Mereka melihat bagaimana proyek-proyek besar pemerintah sebelumnya telah menipu mereka dengan perampasan tanah dan pengabaian kesejahteraan warga.
Victor Mambor
2024.06.05
Jayapura
Proyek swasembada gula di Papua ditanggapi kecemasan warga atas eksploitasi Foto udara lokasi laboratorium dan pembibitan untuk mendukung proyek perkebunan tebu dan bioetanol di Ngguti Bob, sebuah desa di Kabupaten Merauke, Provinsi Papua Selatan, diambil pada 29 Mei 2024.
Dokumentasi Yayasan Pusaka

Pemerintah Indonesia tengah mendorong proyek untuk mengubah lahan di Papua menjadi hamparan perkebunan tebu untuk mencapai swasembada gula dan bioetanol, namun masyarakat adat dan pemerhati lingkungan khawatir rencana itu akan berakibat pada perampasan tanah, kerusakan ekologi, dan penggusuran mata pencaharian tradisional.

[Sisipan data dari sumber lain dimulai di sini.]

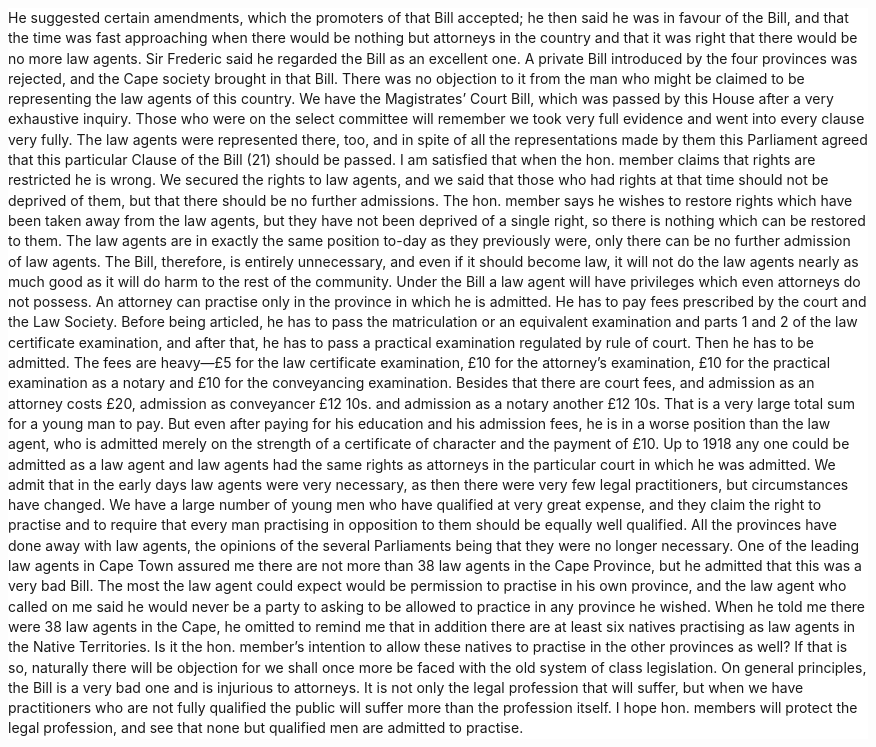 <p>He suggested certain amendments, which the promoters of that Bill accepted; he then said he was in favour of the Bill, and that the time was fast approaching when there would be nothing but attorneys in the country and that it was right that there would be no more law agents. Sir Frederic said he regarded the Bill as an excellent one. A private Bill introduced by the four provinces was rejected, and the Cape society brought in that Bill. There was no objection to it from the man who might be claimed to be representing the law agents of this country. We have the Magistrates&#x2019; Court Bill, which was passed by this House after a very exhaustive inquiry. Those who were on the select committee will remember we took very full evidence and went into every clause very fully. The law agents were represented there, too, and in spite of all the representations made by them this Parliament agreed that this particular Clause of the Bill (21) should be passed. I am satisfied that when the hon. member claims that rights are restricted he is wrong. We secured the rights to law agents, and we said that those who had rights at that time should not be deprived of them, but that there should be no further admissions. The hon. member says he wishes to restore rights which have been taken away from the law agents, but they have not been deprived of a single right, so there is nothing which can be restored to them. The law agents are in exactly the same position to-day as they previously were, only there can be no further admission of law agents. The Bill, therefore, is entirely unnecessary, and even if it should become law, it will not do the law agents nearly as much good as it will do harm to the rest of the community. Under the Bill a law agent will have privileges which even attorneys do not possess. An attorney can practise only in the province in which he is admitted. He has to pay fees prescribed by the court and the Law Society. Before being articled, he has to pass the matriculation or an equivalent examination and parts 1 and 2 of the law certificate examination, and after that, he has to pass a practical examination regulated by rule of court. Then he has to be admitted. The fees are heavy&#x2014;&#x00A3;5 for the law certificate examination, &#x00A3;10 for the attorney&#x2019;s examination, &#x00A3;10 for the practical examination as a notary and &#x00A3;10 for the conveyancing examination. Besides that there are court fees, and admission as an attorney costs &#x00A3;20, admission as conveyancer &#x00A3;12 10s. and admission as a notary another &#x00A3;12 10s. That is a very large total sum for a young man to pay. But even after paying for his education and his admission fees, he is in a worse position than the law agent, who is admitted merely on the strength of a certificate of character and the payment of &#x00A3;10. Up to 1918 any one could be admitted as a law agent and law agents had the same rights as attorneys in the particular court in which he was admitted. We admit that in the early days law agents were very necessary, as then there were very few legal practitioners, but circumstances have changed. We have a large number of young men who have qualified at very great expense, and they claim the right to practise and to require that every man practising in opposition to them should be equally well qualified. All the provinces have done away with law agents, the opinions of the several Parliaments being that they were no longer necessary. One of the leading law agents in Cape Town assured me there are not more than 38 law agents in the Cape Province, but he admitted that this was a very bad Bill. The most the law agent could expect would be permission to practise in his own province, and the law agent who called on me said he would never be a party to asking to be allowed to practice in any province he wished. When he told me there were 38 law agents in the Cape, he omitted to remind me that in addition there are at least six natives practising as law agents in the Native Territories. Is it the hon. member&#x2019;s intention to allow these natives to practise in the other provinces as well? If that is so, naturally there will be objection for we shall once more be faced with the old system of class legislation. On general principles, the Bill is a very bad one and is injurious to attorneys. It is not only the legal profession that will suffer, but when we have practitioners who are not fully qualified the public will suffer more than the profession itself. I hope hon. members will protect the legal profession, and see that none but qualified men are admitted to practise.</p>

</speech>

<speech by="#louw">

Sedari dulu, Kabupaten Merauke di Provinsi Papua Selatan menjadi sasaran proyek pertanian berskala besar. Merauke Integrated Rice Estate (MIRE) pernah dibangun pada 2007 dan juga Merauke Integrated Food and Energy Estate (MIFEE) pada 2010, namun kedua proyek “keamanan pangan” pada zaman Presiden Susilo Bambang Yudhoyono itu gagal, hanya meninggalkan warisan janji palsu.

Sekarang, pemerintah bertaruh pada tebu, dengan harapan dapat mengubah daerah ini menjadi pusat biofuel. Perkebunan tebu ini, merupakan bagian dari Proyek Strategis Nasional, proyek yang prioritas pembangunannya diutamakan.

Menteri Investasi/Kepala Badan Koordinasi Penanaman Modal (BKPM) Indonesia Bahlil Lahadalia mengakui kegagalan dua mega proyek di Merauke sebelumnya, namun ia memastikan bahwa proyek terkait perkebunan tebu kali ini akan sukses.                                           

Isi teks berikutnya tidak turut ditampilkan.